Corsets were popular at the end of the 16th century, but even now they are worn as underwear, as part of a ballroom or carnival dress, or simply used as an original wardrobe item.Usually, making a corset requires a lot of time and effort, but with some sewing skills, even a beginner can cope with sewing a corset, provided that he has basic sewing skills.

Steps

Part 1 of 4: Preparing the fabric

  1. 1 Choose or make a pattern yourself. Beginners are advised to look for a corset pattern on the Internet or in a fashion magazine, and not try to calculate and draw it yourself. A good pattern will be designed for several sizes at once (including yours), and the result should completely satisfy you.
    • Remember, beginners are better off using simpler patterns rather than complex ones. Sewing corsets using complex patterns is quite difficult, so you shouldn't unnecessarily bother yourself for the first time or two.
    • You can use both free and paid patterns, but usually the latter are of higher quality.
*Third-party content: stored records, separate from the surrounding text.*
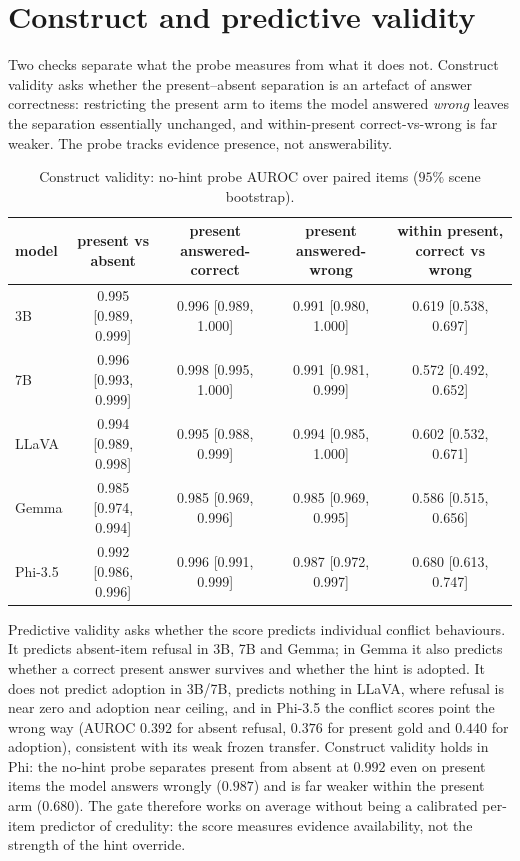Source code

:\documentclass[10pt]{article}
\begin{document}
\section{Construct and predictive validity}
\label{app:validity}

Two checks separate what the probe measures from what it does not. Construct validity asks whether the present--absent separation is an artefact of answer correctness: restricting the present arm to items the model answered \emph{wrong} leaves the separation essentially unchanged, and within-present correct-vs-wrong is far weaker. The probe tracks evidence presence, not answerability.

\begin{table}[h]
\centering
\small
\caption{Construct validity: no-hint probe AUROC over paired items ($95\%$ scene bootstrap).}
\label{tab:construct}
\setlength{\tabcolsep}{4pt}
\begin{tabular}{lcccc}
\toprule
model & present vs absent & present answered-correct & present answered-wrong & within present, correct vs wrong \\
\midrule
3B & 0.995 [0.989, 0.999] & 0.996 [0.989, 1.000] & 0.991 [0.980, 1.000] & 0.619 [0.538, 0.697] \\
7B & 0.996 [0.993, 0.999] & 0.998 [0.995, 1.000] & 0.991 [0.981, 0.999] & 0.572 [0.492, 0.652] \\
LLaVA & 0.994 [0.989, 0.998] & 0.995 [0.988, 0.999] & 0.994 [0.985, 1.000] & 0.602 [0.532, 0.671] \\
Gemma & 0.985 [0.974, 0.994] & 0.985 [0.969, 0.996] & 0.985 [0.969, 0.995] & 0.586 [0.515, 0.656] \\
Phi-3.5 & 0.992 [0.986, 0.996] & 0.996 [0.991, 0.999] & 0.987 [0.972, 0.997] & 0.680 [0.613, 0.747] \\
\bottomrule
\end{tabular}
\end{table}

Predictive validity asks whether the score predicts individual conflict behaviours. It predicts absent-item refusal in 3B, 7B and Gemma; in Gemma it also predicts whether a correct present answer survives and whether the hint is adopted. It does not predict adoption in 3B/7B, predicts nothing in LLaVA, where refusal is near zero and adoption near ceiling, and in Phi-3.5 the conflict scores point the wrong way (AUROC $0.392$ for absent refusal, $0.376$ for present gold and $0.440$ for adoption), consistent with its weak frozen transfer. Construct validity holds in Phi: the no-hint probe separates present from absent at $0.992$ even on present items the model answers wrongly ($0.987$) and is far weaker within the present arm ($0.680$). The gate therefore works on average without being a calibrated per-item predictor of credulity: the score measures evidence availability, not the strength of the hint override.
\end{document}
You can definitely find a simple corset pattern that suits you, either on the Internet or in a sewing magazine.
    • Alternatively, you can independently calculate and draw a pattern, but this process is quite laborious and requires the use of graph paper.
  2. 2 Determine your size. As already mentioned, a good pattern is designed for several sequentially increasing sizes at once. In most cases, sewing patterns provide for a back gap of about two centimeters (for tightening the corset with lacing), so do not be alarmed if the pattern seems too small for your size. Determine your size by measuring your bust, waist and hips. Then cut out the details of the pattern to your size.
    • To measure your bust, put on a regular bra and measure the widest part of your bust with a tape measure.
    • To determine your waist, measure the circumference of the narrowest point in your torso (usually about 5 cm above your belly button). The corset belongs to the modeling type of lingerie. Usually, to build a corset pattern, the waist circumference is reduced by 10 cm.
    • Hip circumference is measured at the widest part of the hip (usually about 20 cm below the waist line).
  3. 3 Choose a fabric for your corset. For sewing a corset, it is best to use a special corset fabric, which is made of pure cotton, breathes well, has high strength for its weight and does not stretch well in any direction. If you do not have corset fabric, you can use thick cotton or high-quality linen.
    • When using cotton or linen, the corset will be more stretchable than when using corset fabric, so the finished product will be designed for a slightly larger size.
    • The corset can be padded for extra comfort. Take a thick cotton or a cotton-based blend on the lining and additionally cut and sew the details of the corset pattern from it.
    • When choosing threads for sewing a corset, you must first check their quality. You should be fine with a general-purpose thread, but before using it, unwind a short length of thread from the spool and try to break it with your hands. If it does not break even with great effort, then it can be used. Do not use threads that break easily in your work, since in the finished product they will carry a heavy load, and the corset itself must be strong.
  4. 4 Prepare your fabric. Wash and dry the fabric before use. Iron the fabric just before cutting to remove any wrinkles or wrinkles.
    • Check the shared thread. If you look closely at the interweaving of the threads in the fabric, you will notice the weft threads and the warp threads perpendicular to them. The warp threads are also called lobar (and have poor stretch), and the weft threads are transverse (and have a little more stretch).The corset is cut along the lobar (so it stretches less horizontally), so pull the fabric vertically and horizontally to see exactly in which direction it is more stretchable. Usually, the share thread runs along the edge of the fabric in the roll, and the weft thread is located along the width of the fabric.
  5. 5 Pin the pattern to the fabric. Lay the details of the corset on the fabric vertically in the direction of the greatest extensibility of the fabric (along the weft thread). You need to avoid unnecessary stretch of the fabric along the waistline of the finished product. Pin the pattern to the fabric.
    • Also, the pattern can be fixed to the fabric using some kind of weight (stones or other heavy objects). When using this method, it is recommended to transfer the contours of the pattern with chalk to the fabric itself and only then cut out the details. Sometimes this method is even preferable, as it excludes accidental displacement of the fabric during cutting.
  6. 6 Cut out the details. Cut out the details of the corset strictly in accordance with the instructions for the pattern you are using. Be careful with allowances. If the details do not turn out the same as provided by the pattern, the finished corset may not fit you in size.
    • Depending on the specific type of pattern, some details may require duplication. In some patterns, two-layer details of the center of the back can be used, single-layer details of the center of the front and details cut out along the fold of the fabric and do not provide for a seam allowance in the center of the back. Follow the instructions that came with the pattern to make sure the correct number of corset pieces are cut out.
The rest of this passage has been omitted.